Tuesday, January 17, 2012

It's Time: vSphere 5 Upgrade

The technological benefits of upgrading from VMware vSphere 4.x to vSphere 5.x are not as great as upgrading VMware Virtual Infrastructure 3.x to vSphere 4.x in my opinion.  I don't know what the numbers are but I'm guessing that adoption hasn't been as fast as a consequence.

The latest XtraVirt poll posed this question with the following results:
What is your company's timescale for vSphere 5 deployment?
35%   6-12 Months
27%   1-3 Months
15%   3-6 Months
15%   1-2 Years
8%     No Current Plan

Well over half of admins responding will be upgrading within a year.  That's not bad.  I am in the "1-3 months" category and could argue that I've already started (planning and testing are complete).  The driver in my case is not technology/features-based, but is cost avoidance.

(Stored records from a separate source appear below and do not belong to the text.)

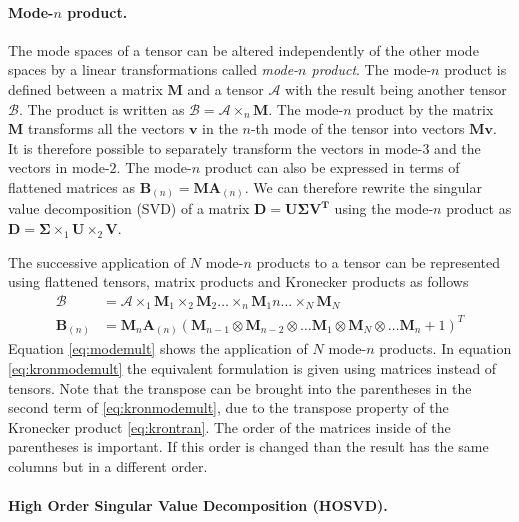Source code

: \documentclass[11pt,a4paper]{report}
\begin{document}
\paragraph{Mode-$n$ product.}
The mode spaces of
a tensor can be altered independently of the other
mode spaces by a linear transformations called \textit{mode-$n$ product}. The
mode-$n$ product is defined between a matrix $\mathbf{M}$ and a tensor
$\mathcal{A}$ with the result being another tensor $\mathcal{B}$. The product is
written as $\mathcal{B} = \mathcal{A} \times_n \mathbf{M}$. The mode-$n$ product
by the matrix $\mathbf{M}$ transforms all the vectors $\mathbf{v}$ in the $n$-th mode of the tensor into vectors
$\mathbf{M}\mathbf{v}$. It is therefore possible to separately transform the vectors in
mode-$3$ and the vectors in mode-$2$. The mode-$n$ product can also be expressed in
terms of flattened matrices as $\mathbf{B}_{(n)} = \mathbf{M} \mathbf{A}_{(n)}
$. We can therefore rewrite the singular value decomposition (SVD) of a matrix $\mathbf{D
  = U\Sigma V^T}$ using the mode-$n$ product as $\mathbf{D} = \mathbf{\Sigma} \times_1
\mathbf{U} \times_2 \mathbf{V}$. 

The successive application of $N$ mode-$n$ products to a tensor can be
represented using flattened tensors, matrix products and Kronecker products as follows
\begin{align}\label{eq:modemult}
\mathcal{B} &= \mathcal{A} \times_1 \mathbf{M}_1 \times_2 \mathbf{M}_2  \ldots
\times_n \mathbf{M}_1n \ldots \times_N \mathbf{M}_N\\
\label{eq:kronmodemult}
\mathbf{B}_{(n)} &= \mathbf{M}_n \mathbf{A}_{(n)} (\mathbf{M}_{n-1} \otimes
\mathbf{M}_{n-2} \otimes \ldots \mathbf{M}_1 \otimes \mathbf{M}_N \otimes \ldots \mathbf{M}_n+1)^T 
\end{align}
Equation \ref{eq:modemult} shows the application of $N$ mode-$n$
products. In equation \ref{eq:kronmodemult} the equivalent formulation is given
using matrices instead of tensors. Note that the transpose can be brought into
the parentheses in the second term of
\ref{eq:kronmodemult}, due to the transpose property of
the Kronecker product \ref{eq:krontran}. The order of the matrices inside of the
parentheses is important. If this order is changed than the result has the
same columns but in a different order.
\paragraph{High Order Singular Value Decomposition (HOSVD).}
\end{document}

HP EVA SAN replication is licensed by capacity.  I don't want to rant about how utterly wrong this is but I'm not about to pay HP additional thousands of dollars for the privilege of replicating my data, thank you.  And now that SRM 5.0 provides replication for free, I don't have to (see previous post).

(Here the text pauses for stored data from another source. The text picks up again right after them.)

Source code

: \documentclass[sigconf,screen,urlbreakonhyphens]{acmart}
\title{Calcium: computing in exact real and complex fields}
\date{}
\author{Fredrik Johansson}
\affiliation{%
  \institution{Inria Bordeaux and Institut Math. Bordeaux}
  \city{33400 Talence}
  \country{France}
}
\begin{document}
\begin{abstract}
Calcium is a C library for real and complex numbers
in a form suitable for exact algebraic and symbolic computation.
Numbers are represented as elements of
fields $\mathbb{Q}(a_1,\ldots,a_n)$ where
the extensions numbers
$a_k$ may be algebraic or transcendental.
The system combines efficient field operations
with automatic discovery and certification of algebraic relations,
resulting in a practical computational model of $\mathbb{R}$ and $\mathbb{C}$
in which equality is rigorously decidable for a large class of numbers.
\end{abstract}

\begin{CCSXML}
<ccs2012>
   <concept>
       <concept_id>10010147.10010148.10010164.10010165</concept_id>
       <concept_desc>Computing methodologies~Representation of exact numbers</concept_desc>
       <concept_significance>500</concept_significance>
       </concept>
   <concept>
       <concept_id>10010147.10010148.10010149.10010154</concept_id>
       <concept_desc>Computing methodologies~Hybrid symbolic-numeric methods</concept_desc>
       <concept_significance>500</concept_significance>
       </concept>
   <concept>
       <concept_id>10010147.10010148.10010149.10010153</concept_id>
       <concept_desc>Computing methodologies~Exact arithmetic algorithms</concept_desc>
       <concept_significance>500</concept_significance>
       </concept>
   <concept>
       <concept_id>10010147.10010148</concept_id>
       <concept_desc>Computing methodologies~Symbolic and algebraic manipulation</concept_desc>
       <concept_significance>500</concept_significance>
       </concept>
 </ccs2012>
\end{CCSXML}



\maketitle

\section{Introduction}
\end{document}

I've been planning our vSphere upgrade over the last month.  I've successfully installed and upgraded to vSphere 5 in the lab, now it's time to upgrade production.  I think VMware has finally got the upgrade process right.  It took them awhile although the vSphere 4.x upgrade was fairly smooth.  If you upgraded Virtual Infrastructure 2 to 3 you know what I mean!

I've pasted my upgrade plan below (taking out company-specifics).  I also included some notes from the lab tests. On to the show!

Phase 1: Planning

VMware vSphere Upgrade and Install Community Forum

(Note: I watched the forums and blogosphere in general to determine the stability of the release.  This is always a good practice but especially with a ".0" release - let others test it out.)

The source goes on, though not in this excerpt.